--- Directions for this task ---
Leaving out each picture, transcribe the lines of the listing below exactly from the first through the line that contains "引用元：[https://n".

--- Exercise materials ---
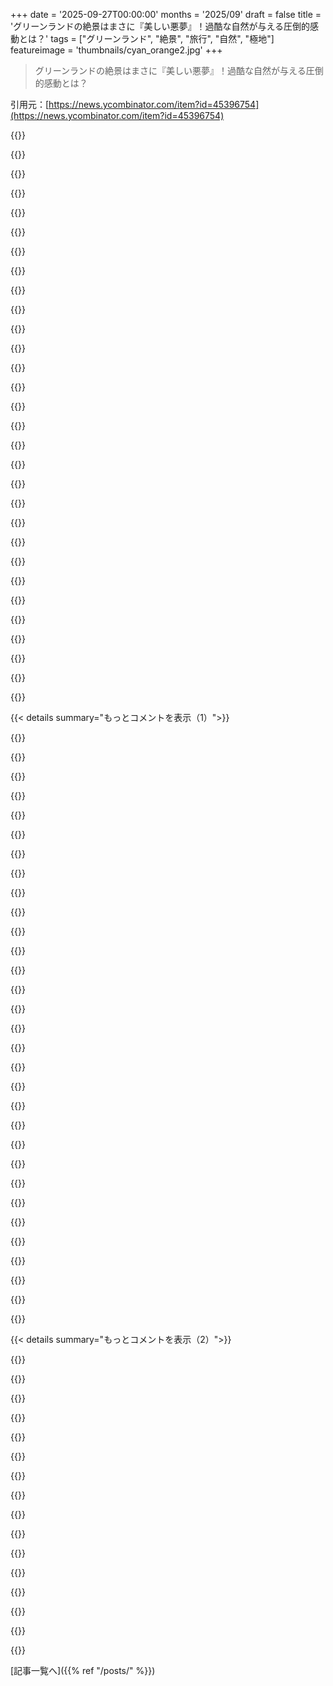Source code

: +++
date = '2025-09-27T00:00:00'
months = '2025/09'
draft = false
title = 'グリーンランドの絶景はまさに『美しい悪夢』！過酷な自然が与える圧倒的感動とは？'
tags = ["グリーンランド", "絶景", "旅行", "自然", "極地"]
featureimage = 'thumbnails/cyan_orange2.jpg'
+++

> グリーンランドの絶景はまさに『美しい悪夢』！過酷な自然が与える圧倒的感動とは？

引用元：[https://news.ycombinator.com/item?id=45396754](https://news.ycombinator.com/item?id=45396754)




{{<matomeQuote body="北NorwayとIcelandに何度か行ったよ。SaaS事業のピーク時に休養が必要で、遠くへ行きたかったんだ。Tromsøは最高で、5日間のソロ旅を予約したんだ。過酷な自然の中で自分がいかに小さく、取るに足らない存在かを感じる。それは圧倒的だけど、ネガティブじゃない。むしろ落ち着いて、神の創造物の一部だと感じられた。故郷での悩みも消えたよ。こういう場所に行く機会があれば、絶対行った方がいい。人生を変えるかもしれないからね。" userName="iagooar" createdAt="2025/09/27 18:28:04" color="#785bff">}}




{{<matomeQuote body="Faroe Islandsでも似た感覚を味わったよ。真夏でも天気が荒れがちだったけど、景色は息をのむほど美しく、地元の人々は控えめだけど親切だったな。また行きたいよ。" userName="marcosscriven" createdAt="2025/09/27 19:13:47" color="#ff5733">}}




{{<matomeQuote body="風が強いと蚊が少ないんだ。一歩進んで一歩下がるって感じだね。<br>あと、Faroe諸島へ行くならSASは避けた方がいいよ。記事みたいに引き返して翌日再挑戦するから。Atlantic Airwaysなら霧の中でも飛べる設備があるか、Icelandで燃料補給して同日中に再挑戦してくれるよ。" userName="Sammi" createdAt="2025/09/27 19:44:49" color="#ff5c5c">}}




{{<matomeQuote body="自然の中で本当の孤立を体験したいなら、AlaskaとWestern Canadaが待ってるよ。冬にBC州を北上するドライブはどう？水上飛行機でしか行けないAlaskaの川で釣りをするのもいい。オーロラを見ようと目覚めたら南を見てたって気づいたり、砂金掘りをしてたらグリズリーの赤ちゃんがのんびり通り過ぎるのを見たりするんだ。<br>人口密度もすごいんだよ。Norway: 15人/sq km、Alberta: 6.7、British Columbia: 5.5、Alaska: 0.5、Yukon Territory: 0.1、Northwest Territories: 0.03。" userName="sandworm101" createdAt="2025/09/27 19:18:13" color="#45d325">}}




{{<matomeQuote body="君の言ってることは、なんで俺が僻地に惹かれるのかを見事に表現してるよ。Icelandの内陸、Tromsø、最近ではSvalbardやFaroe諸島にも行ったんだ。Svalbardで感じた美しい孤立感をここで写真に収めてみたから、他の人も遠隔地へ旅立つきっかけになるといいな。https://photoblog.nk412.com/Svalbard2024/n-ssC8fP/Svalminiph..." userName="grilledchickenw" createdAt="2025/09/27 21:10:54" color="#ff5c5c">}}




{{<matomeQuote body="「設備（equipment）」ってどういう意味？" userName="neucoas" createdAt="2025/09/27 20:27:57" color="">}}




{{<matomeQuote body="多分これのことだよ。https://en.wikipedia.org/wiki/Instrument_landing_system。" userName="mkl" createdAt="2025/09/27 21:04:46" color="">}}




{{<matomeQuote body="でもSASの飛行機もILSは装備してるはずだよ。" userName="piva00" createdAt="2025/09/27 23:08:01" color="">}}




{{<matomeQuote body="フェロー諸島へはSASで飛ばない方がいいよ。記事みたいに引き返して翌日また試すからね。でも、俺にとってはSASを選ぶ良い理由になるよ。" userName="bookofjoe" createdAt="2025/09/27 22:14:57" color="">}}




{{<matomeQuote body="パイロットは計器飛行のライセンスも必要だし、それを使う方法を知って、使いこなせなきゃダメだよ。参照：https://atpflightschool.com/become-a-pilot/flight-training/i..." userName="petre" createdAt="2025/09/28 04:33:14" color="">}}




{{<matomeQuote body="別の選択肢はWestern Australiaだよ。州都から出ればね、まだ知らなかった星が見えるし、距離感が全然違う。Northwest Territoriesも美しいけどね。" userName="dbetteridge" createdAt="2025/09/27 20:28:47" color="">}}




{{<matomeQuote body="“残酷で力強い自然の前では、自分はちっぽけで無力だと感じる。”ってあるけど、俺はChinese Womanと結婚したから、その気持ちはよくわかるよ！冗談だけどね。だいたい。" userName="tomcam" createdAt="2025/09/28 00:55:50" color="">}}




{{<matomeQuote body="ほとんどのCommercial PilotはILSの資格を持ってるけど…濃霧の中での着陸を許すかどうかはAirline次第だよ。引き返してHotelを提供するときの追加費用によるんだよね ;)" userName="throwaway290" createdAt="2025/09/28 09:50:52" color="">}}




{{<matomeQuote body="Airport Hotelで一日過ごして、旅行の目的に遅れてもいいなら、どうぞ。SASのPlaneは事情を知らないTouristでいっぱいだよ。LocalsはみんなAtlantic Airwaysを使うんだ、だってそっちの方が確実にLandするって知ってるからね。" userName="Sammi" createdAt="2025/09/27 22:21:18" color="#ff33a1">}}




{{<matomeQuote body="やっぱり俺はSASを選ぶね。彼らがそういう選択をするのには理由があるはずだから。" userName="bookofjoe" createdAt="2025/09/27 23:16:05" color="">}}




{{<matomeQuote body="ChineseにRussianを追加で！" userName="btilly" createdAt="2025/09/28 01:47:52" color="">}}




{{<matomeQuote body="Scandinavian AirlineならBad Weatherに備えてると思うんだけどな。Rain、Fog、Snowは主要なNordic Airportsではごく普通のことだから、SASがPilotが悪条件でのFlying訓練を十分に受けてない状態でOperateできるとは思えないけどね。" userName="piva00" createdAt="2025/09/29 11:30:02" color="">}}




{{<matomeQuote body="写真ありがとう！Rifleの普及は…考えさせられるね。Bikeに乗ったGuyのRifle姿は超Cool！全体のImpressionは“Gloomy”かな。全部のPicsがOvercastで、Sadな気持ちになる。Beautifulだけど、Sunが恋しいよ。" userName="geoduck14" createdAt="2025/09/27 23:16:23" color="">}}




{{<matomeQuote body="「主要な北欧の空港」ってさ、急な地形の隣にある小さな滑走路がたった1本って空港、どれくらいあるんだろうね？" userName="throwaway290" createdAt="2025/09/30 11:18:22" color="">}}




{{<matomeQuote body="マジかよ、こんな写真どうやって撮るんだ？機材とか撮影プロセスとか、どこかで説明してる？" userName="technocrat8080" createdAt="2025/09/29 03:03:36" color="#38d3d3">}}




{{<matomeQuote body="君のサイト見て回ったけど、楽しかったよ。もっと投稿してくれ！" userName="brotherjerky" createdAt="2025/09/28 03:33:49" color="#45d325">}}




{{<matomeQuote body="もっとずっとスクロールできたな。写真と短いテキストが本当に気に入ったよ。" userName="hetspookjee" createdAt="2025/09/28 04:25:34" color="#ff5c5c">}}




{{<matomeQuote body="話が見えないんだけど。何を言いたいのか分からないから、もっとはっきり説明してくれない？" userName="piva00" createdAt="2025/09/30 11:28:26" color="">}}




{{<matomeQuote body="これ、ありがとう。来年の夏至にノルウェーのNessebyに3日間行くんだ。特に何もすることなさそうだけど、それが目的なんだろうな。楽しみだよ。" userName="bruce511" createdAt="2025/09/27 19:09:18" color="#ff5c5c">}}




{{<matomeQuote body="子グマじゃなくて、そのお母さんがどこにいるか心配になるよな？<br>俺はまだあんまり北の方には行ったことないけど、息子とその彼女がEagle Plainsで少し働いてたんだ。帰りのドライブでカラスがずっと護衛してくれた、面白い話があるよ: https://youtu.be/9KdMJhSaeJc" userName="tlavoie" createdAt="2025/09/28 06:06:12" color="">}}




{{<matomeQuote body="＞自分がちっぽけだと感じると落ち着く<br>全く同感だ。何度もハイキングに行ったけど、特に冬にスキーを履いて山を登った時、「自分と山だけで他に誰もいない」っていうこの感覚をみんなが経験できたら、世界から争いが減るだろうなって思ったよ。もしみんながこんな長い単独の山の旅に行けたら、どんな不満や争いも、エネルギーを費やすのがバカらしくなるほど取るに足らないことに思えるはずだ。" userName="QuantumNomad_" createdAt="2025/09/27 19:19:49" color="#ff5c5c">}}




{{<matomeQuote body="スタートアップを運営しながら「息抜き」のためにアラスカでヒッチハイクに行ったんだ。結果はひどいもんだった。まともにネットに繋げないし、会議もいくつもすっぽかしたし。<br>でも、それでも行く価値はあったよ。事前に計画しなかった俺のせいだけどね。" userName="llamasushi" createdAt="2025/09/28 04:31:26" color="#785bff">}}




{{<matomeQuote body="オーストラリアのマーガレット・リバーで夜中に外のトイレに行ったら、星がいっぱいだったんだ！銀河に吸い込まれそうな気分で、めちゃくちゃたくさんの星が見えたよ。" userName="VagabundoP" createdAt="2025/09/27 21:17:36" color="">}}




{{<matomeQuote body="インターネットが繋がりにくくて会議をキャンセルしたって？それってアラスカに行く醍醐味じゃないの？" userName="petre" createdAt="2025/09/28 04:38:28" color="">}}




{{<matomeQuote body="記事に書いてあるグリーンランドで育ったデンマーク人の一人だよ。氷山の轟音は、現地にいないと体で感じられないくらいすごいんだ。<br>グリーンランドの人は直接的で現実的で、車が故障したら犬ぞりで修理工場まで牽引しちゃうくらい！最高の休暇には地元の人との繋がりが大事だよ。小さい村もおすすめ。ブログも書いたから見てみてね！https://lucasblog.dk/post/Greenland" userName="JohnLocke4" createdAt="2025/09/27 18:52:58" color="#ff5733">}}




{{< details summary="もっとコメントを表示（1）">}}

{{<matomeQuote body="氷山の音を体で感じるって話、わかるわ〜！僕も小惑星衝突を見た時、映像じゃ全く伝わらない凄さだったよ。<br>フランスの向こう側が明るくなるほどの火球なのに、みんなの反応が薄くてびっくり。でも、実際に行かないと体験できないことってあるよね。小惑星衝突の予測はこちら: https://en.wikipedia.org/wiki/Asteroid_impact_prediction#Lis...<br>フィンランド滞在も最高だったし、「寒いバケーション」大好きだからグリーンランドもリスト入りだね！" userName="lucb1e" createdAt="2025/09/27 23:28:11" color="#45d325">}}




{{<matomeQuote body="ありがとう！誤植だよ。「Wood is by far a ubiquitous material」じゃなくて「Wood is far from a ubiquitous material」だね。" userName="mkl" createdAt="2025/09/27 21:08:18" color="#785bff">}}




{{<matomeQuote body="直したよ！" userName="JohnLocke4" createdAt="2025/09/27 21:20:48" color="">}}




{{<matomeQuote body="記事に書かれてた車について、詳しく教えてくれる？" userName="skybrian" createdAt="2025/09/27 22:37:23" color="">}}




{{<matomeQuote body="「ここがどこか知ってる？」って写真、どこで撮ったのか教えてくれる？<br>それと、訪問する前にどうやって地元の人と繋がればいいの？" userName="vintagedave" createdAt="2025/09/27 19:44:10" color="">}}




{{<matomeQuote body="写真の場所は、せっかくの体験を台無しにしちゃうから教えないよ！<br>地元の人と繋がるのは難しいけど、不可能じゃない。地元のパブに行ったり、仕事を通じて友達を作るのがおすすめかな。" userName="JohnLocke4" createdAt="2025/09/27 21:24:48" color="#ff5733">}}




{{<matomeQuote body="グリーンランドの犬ぞり犬には、何を餌にあげるの？" userName="petre" createdAt="2025/09/28 04:43:20" color="">}}




{{<matomeQuote body="記事がIndiana州を”空白の州”って表現してるけど、彼は州で一番美しい場所（Michigan湖畔のDunesを通るルート、映画”Road To Perdition”を見たらどんな場所かわかるよ）を強調してるのが面白いね。記事には関係ないんだけど、言わずにはいられなかったよ。" userName="tptacek" createdAt="2025/09/27 16:45:36" color="">}}




{{<matomeQuote body="あの辺りにはGaryもあるしね。Midwestのあの地域で育ったから、筆者の分類には大体同意するよ。「もっと良い場所へ向かう途中で疲れて、ここでいいやと思った人たち」って表現は、Indiana州だけじゃなくMidwestの大部分、Michigan、Ohio、Missouriの一部、Iowa＼Kansas＼Nebraskaのほとんどに当てはまると思う。西部開拓の歴史を読めば、その表現が白人によって最初に開拓された地域の多さにとって文字通り真実だったってわかるよ。" userName="Arainach" createdAt="2025/09/27 17:31:35" color="#ff33a1">}}




{{<matomeQuote body="何百万人も住んでる広大な地域を「疲れた場所」（暗に「時代遅れ」）と決めつけるのは簡単だけど、それは住人を非人間扱いして、彼らの生活の質を勝手に決めつけてるんだよ。実際は、そう決めつけてる人たちよりずっと豊かな生活を送ってるかもしれないんだから。ただ通り過ぎるだけじゃなく、もう少し時間をかけてみてごらんよ。きっと多様で面白い人たちが、豊かな家族や社会との繋がりの中で充実した人生を送っていて、手頃な価格の家、冬のアウトドア活動（雪が美しいし楽しいことができるから、雪を望む人も多いんだ）、そして豊かな自然やレクリエーションの機会がたくさんあることに驚くはずさ。人気のある場所を席巻する、混雑して高価な放浪文化よりも、僕はそこをむしろ好意的に評価したいね。" userName="kyledrake" createdAt="2025/09/27 18:52:10" color="#ff5c5c">}}




{{<matomeQuote body="一瞬、Indiana州にGaryっていう場所があるんだって気づいたよ。てっきり、すごく有名で皆にGaryって呼ばれてる人がいるのかと思ったわ。" userName="Waterluvian" createdAt="2025/09/27 17:55:00" color="">}}




{{<matomeQuote body="私もムカついたわ。私はあの地域の大部分をカバーするHouse District 9で州議会議員に立候補してるんだけど、その地区は息をのむほど美しくて、急速に成長してるんだ。ここにはたくさんの魅力があるんだよ。" userName="ccleve" createdAt="2025/09/27 17:51:06" color="">}}




{{<matomeQuote body="残念ながら、I-94のあの区間からはDunesや湖は見えないよ。Southern Indianaも州の美しい地域の一つだね。そこはほとんどが緑豊かな森と農場があるなだらかな丘だよ。" userName="bradgessler" createdAt="2025/09/27 17:12:35" color="">}}




{{<matomeQuote body="私はその地域に20年以上住んでたし、そこを離れてからも一生涯ずっと毎年家族を訪ねてるから、その地域、そこに住む人々、そして彼らの文化についてコメントする資格は十分あると思ってるよ、ありがとうね。私はその地域をたくさん旅行してきたんだ。今年の初めにはOhio州のあちこちに行ったし、去年はIllinois州で2週間過ごしたんだ。" userName="Arainach" createdAt="2025/09/27 19:19:44" color="">}}




{{<matomeQuote body="Illinois州にもいくつかのラストベルトの町があるよ。DecaturはIllinois州のクソみたいな場所で、それに合う水質だよ。でも、変化をつけるなら、古い体育館の靴下みたいな臭いがするんだ。トウモロコシ加工工場は製紙工場とほとんど同じくらいひどくて、俺が住んでた頃はADMと、その名もStaleyっていう2つがあったんだ。" userName="hinkley" createdAt="2025/09/27 17:58:09" color="">}}




{{<matomeQuote body="最近Greenlandに行ったんだけど、彼のGreenlandについての描写も同じように欠陥があると感じたよ。" userName="curl-up" createdAt="2025/09/27 17:01:49" color="">}}




{{<matomeQuote body="I-94を走る必要はないんだよ。昔は湖底渋滞がひどくて、Dunes Highwayの方が早かったし。ミシガン湖岸沿いも94から離れて進めば良い場所がたくさんあるんだ。" userName="tptacek" createdAt="2025/09/27 17:26:35" color="">}}




{{<matomeQuote body="「うんざりした」って表現は、今の住民じゃなくて、何世紀も前にその州に初めて定住した人々のことを言ってるんだよ。" userName="jb1991" createdAt="2025/09/27 18:54:38" color="">}}




{{<matomeQuote body="誰だって故郷を誇りに思うものだよね。インディアナ州の平坦さも美しいけど、幹線道路から見るだけだと刺激的じゃないし、世界中から人が来るような場所じゃないってのが記事の言いたいことだろ。地球には素敵な場所がいっぱいあるからね。" userName="forgotoldacc" createdAt="2025/09/27 18:02:09" color="#ff5c5c">}}




{{<matomeQuote body="彼らは「うんざりした」んじゃなくて、元々探していた豊かな土壌と豊富な水を見つけて、農業や製粉を始めたんだよ。アメリカのブレッドバスケットと呼ばれるのにはちゃんと理由があるんだから。" userName="kyledrake" createdAt="2025/09/27 19:06:23" color="#ff5733">}}




{{<matomeQuote body="インディアナ州ゲイリーは50年経った今でも忘れられないね。昔、運転して通るときは、ひどい匂いを遮るためハンカチを顔に当ててたんだ。ゲイリーは今もあんな感じ？それともきれいになったのかな？" userName="kens" createdAt="2025/09/27 18:55:00" color="">}}




{{<matomeQuote body="俺もインディアナ州ブルーミントンに行ったことあるけど、良い人たちと素敵な週末を過ごしたよ。教授の家で夕食したけど、すごく良い家で、住みやすい中流の街だと思ったな。シリコンバレーにあればもっと牧歌的な街だろうね。グリーンランドと違って気候も良くて木も多いし。このブログやコメントにあるような荒れ地ってイメージとは全然違うってのが俺の個人的な感想だよ。" userName="kyledrake" createdAt="2025/09/27 23:27:49" color="#38d3d3">}}




{{<matomeQuote body="インディアナ州の一部は、大規模で物議を醸した公共事業で湿地帯が排水され埋め立てられて、白紙の状態に地理的に改造されたって問題もあるんだよ。昔はエバーグレーズに匹敵する湿地帯だったんだ。" userName="kasey_junk" createdAt="2025/09/27 21:22:54" color="#38d3d3">}}




{{<matomeQuote body="大学都市は例外で、田舎や郊外の住民からは嫌われてるよ。Ann ArborやBloomingtonはいい街みたいだけど、IndianaとMichiganの大半は過疎で、自分と違う人を信用しない人ばかり。新しい経験に興味がなく、旅行もしない。家にいて趣味と6人の友達がいれば満足で、バスの乗り方を知るのも怖いって感じ。“疲れてこれでいいや”って言葉がまさに当てはまるね。これはステレオタイプじゃなくて、そういう人をたくさん知ってる。だから中西部から引っ越したんだ。" userName="Arainach" createdAt="2025/09/27 23:37:49" color="">}}




{{<matomeQuote body="記事の“グリーンランドに着くと木や草がない”ってのは空港周りだけだよ。記事の写真でも誤解を招くってわかる。実際、雪や氷が少なくて驚いたくらい。今はGreenlandを[1]みたいなイメージだね。夏にNuukをハイキングすると“グリーン”な経験だよ。蚊は多いけど、自然はすごく魅力的。“過酷”な感じはしなかった。記事の“人間の生命に根本的に敵対的”とか“夏はかなり暑い”って記述は誇張しすぎ。全体的にとても楽しかったよ。Icelandと比べると不便だけど、人間が手をつけてない場所ってのが今の時代、経験する価値あるね。<br> [1] https://truewindhealingtravel.com/wp-content/uploads/2022/08..." userName="curl-up" createdAt="2025/09/27 20:15:07" color="#785bff">}}




{{<matomeQuote body="実はGaryはすごく有名な街だよ。良い理由だけじゃないけどね。まず、私が若かった頃、アメリカで一人当たりの殺人率が一番高かったんだ。でも、Michael Jacksonの出身地でもあるよ。" userName="jb1991" createdAt="2025/09/27 18:56:17" color="">}}




{{<matomeQuote body="Indianaには行ったことないけど、他の場所についてこんな風に言うのは好きじゃないな。彼らが“疲れてる”からどこにも行かないって？ホントかな。著者は少しHemingwayを気取って楽しんだんだろうけど、真剣に、そこに住む理由を何を知ってるの？" userName="osigurdson" createdAt="2025/09/27 22:00:34" color="">}}




{{<matomeQuote body="Musical Theaterのファンじゃないのは明らかだね。The Music ManにはGaryが何度も出てくるよ。映画版ではRon HowardがGary Indianaっていう歌を歌ってるんだ。彼はその映画では腰くらいの身長だったな。" userName="hinkley" createdAt="2025/09/27 17:59:29" color="">}}




{{<matomeQuote body="Garyって名前の男はみんなGary, Indianaにちなんで名付けられてるんだ。Gary Cooperは自分でその街にちなんで名付けた後、すごく有名になったよ。" userName="cipheredStones" createdAt="2025/09/27 20:48:34" color="">}}




{{<matomeQuote body="Garyもまた面白い街だよ。かつては経済的にも文化的にも良い理由で面白かったけど、その後悪い理由で注目された。今はDetroitやRockfordみたいに再活性化してるね。住みやすくなる反面、退屈になるかも。Indianaの話は客観的な評価としては変だと思ったけど、Greenlandの訪問者の視点を理解するのに役立つ、味わい深い旅行記の一部としては良かったと思う。" userName="1123581321" createdAt="2025/09/27 19:11:03" color="">}}

{{</details>}}




{{< details summary="もっとコメントを表示（2）">}}

{{<matomeQuote body="「実際のところ、彼の捕鯨者たちの間では少なくとも、鯨は巨大でなければ誰もが気高い料理だと考えるだろう。だが、長さ100フィート近いミートパイの前に座るとなると、食欲は失せてしまうのだ。」<br>白鯨<br>ハーマン・メルヴィル" userName="planet36" createdAt="2025/09/27 17:55:43" color="">}}




{{<matomeQuote body="ノルウェーに行った時、鯨肉を食べたよ。美味しかったかって？まあまあかな。また食べたいかって？多分もういいかな。でもいい経験だったよ。それと、熟成トナカイ肉、ムース、アザラシのスライスもかなりユニークな経験だったな。" userName="iagooar" createdAt="2025/09/27 19:59:16" color="#ff33a1">}}




{{<matomeQuote body="鯨肉ってめちゃくちゃ鉄分が豊富なんだ。基本的にレバーを食べてるみたいな感じ。でもトナカイのステーキは絶品だよ！" userName="repple" createdAt="2025/09/27 20:17:21" color="#785bff">}}




{{<matomeQuote body="1968年から69年に日本で大学生だった頃、鯨肉をしょっちゅう食べてたのを覚えてるよ。見た目は灰色であんまり魅力的じゃなかったけど、食感も味も肉にそっくりで気に入ってたな。" userName="bookofjoe" createdAt="2025/09/27 22:24:26" color="">}}




{{<matomeQuote body="文字通り肉だよ。哺乳類なんだから！" userName="Blackthorn" createdAt="2025/09/27 22:54:00" color="">}}




{{<matomeQuote body="この軟体動物って食感も味も肉にそっくりでいつも驚くんだよね。でも、軟体動物がどうやって肉の味を出すのか不思議じゃない？" userName="laxd" createdAt="2025/09/27 22:52:14" color="#ff5733">}}




{{<matomeQuote body="Molluscはカタツムリ、ナメクジ、ムール貝、タコとかを含む大きな門の無脊椎動物だよ。" userName="bookofjoe" createdAt="2025/09/27 23:13:29" color="">}}




{{<matomeQuote body="MolluscはMolluskの正しい綴り方だよ。それに、クジラが5000万年くらい前に浜辺のカタツムリから進化したってこと、みんな知ってるよね？" userName="laxd" createdAt="2025/09/27 23:36:56" color="#ff33a1">}}




{{<matomeQuote body="「クジラが5000万年前に腹ペコの浜辺のカタツムリから進化したって、みんな知ってるよね。」これは今週読んだ中で一番のお気に入りだよ。" userName="bookofjoe" createdAt="2025/09/28 12:12:17" color="">}}




{{<matomeQuote body="外に出たとたん、ベトナムのジャングルやフロリダの沼地、カナダの田舎でも経験したことのない大量の蚊に襲われたんだってね。口、耳、目、鼻にすぐ虫が入ってきて、顔には虫よけネットが必要なんだ。これ、夏のスコットランドでも普通のことだよ。" userName="ryangibb" createdAt="2025/09/27 17:08:53" color="#ff5c5c">}}




{{<matomeQuote body="ブヨって本当にひどいよね。あんなに小さいのに生活をめちゃくちゃにするなんて信じられない。昔の人たち、どうやって生きてたんだろう？ブヨが社会や政治にどんな影響を与えたのか気になるよ。スコットランド人がブヨから逃れるためだけに、頭脳も身体も優秀なのにイギリス人に降伏するって想像できるな。" userName="FridayoLeary" createdAt="2025/09/27 17:34:13" color="#ff5733">}}




{{<matomeQuote body="昔の人たちは、たぶん体に塗るものを見つけたんだろうね。友達がハイキングで言ってたんだけど、初日は日焼け止めが必要だけど、翌日からは体の油と汗が保護してくれるって。肌が毎日洗浄されるように進化してないってことだよね。" userName="WalterBright" createdAt="2025/09/27 17:59:29" color="#ff5c5c">}}




{{<matomeQuote body="ほとんどの人は慣れるだけだよ。僕が北極に戻るたびに、虫に慣れるまで数週間かかるけど、その後は全然気にならなくなる。今見られる大群は、北極の変化する環境によって悪化した歴史的な異常なんだ。温暖な夏は繁殖場所を増やし、急な冬の寒波は虫自体よりも捕食者に影響を与えるからね。古北区は数世紀前とは全く違う場所なんだ。" userName="AlotOfReading" createdAt="2025/09/27 18:47:54" color="#ff5733">}}




{{<matomeQuote body="スコットランドでは、体中にボグマートルを塗っていたらしいね。他には動物の脂と芳香剤を混ぜたり、タールや松ヤニも使われたりしたみたい。ほとんどの文化で似たようなものがあったはずだよ。現代の例だと、ナミビアのヒンバ族が使うオティゼ粘土がそうだね。これは水不足への適応だけど、虫からも体を守ってくれるんだ。" userName="throwup238" createdAt="2025/09/27 19:01:42" color="#785bff">}}




{{<matomeQuote body="ほとんどの人はそんなに運良くないよね。僕は幸運なことに、数週間のハイキングやキャンプに行った人たちほど虫に好かれないんだ。DEETを使えば大丈夫だったけど、それでも何十ヶ所も刺された人もいたよ。" userName="majormajor" createdAt="2025/09/27 18:57:20" color="#ff5c5c">}}

{{</details>}}



[記事一覧へ]({{% ref "/posts/" %}})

--- Solution to this problem ---
Source code

: +++
date = '2025-09-27T00:00:00'
months = '2025/09'
draft = false
title = 'グリーンランドの絶景はまさに『美しい悪夢』！過酷な自然が与える圧倒的感動とは？'
tags = ["グリーンランド", "絶景", "旅行", "自然", "極地"]
featureimage = 'thumbnails/cyan_orange2.jpg'
+++

> グリーンランドの絶景はまさに『美しい悪夢』！過酷な自然が与える圧倒的感動とは？

引用元：[https://news.ycombinator.com/item?id=45396754](https://news.ycombinator.com/item?id=45396754)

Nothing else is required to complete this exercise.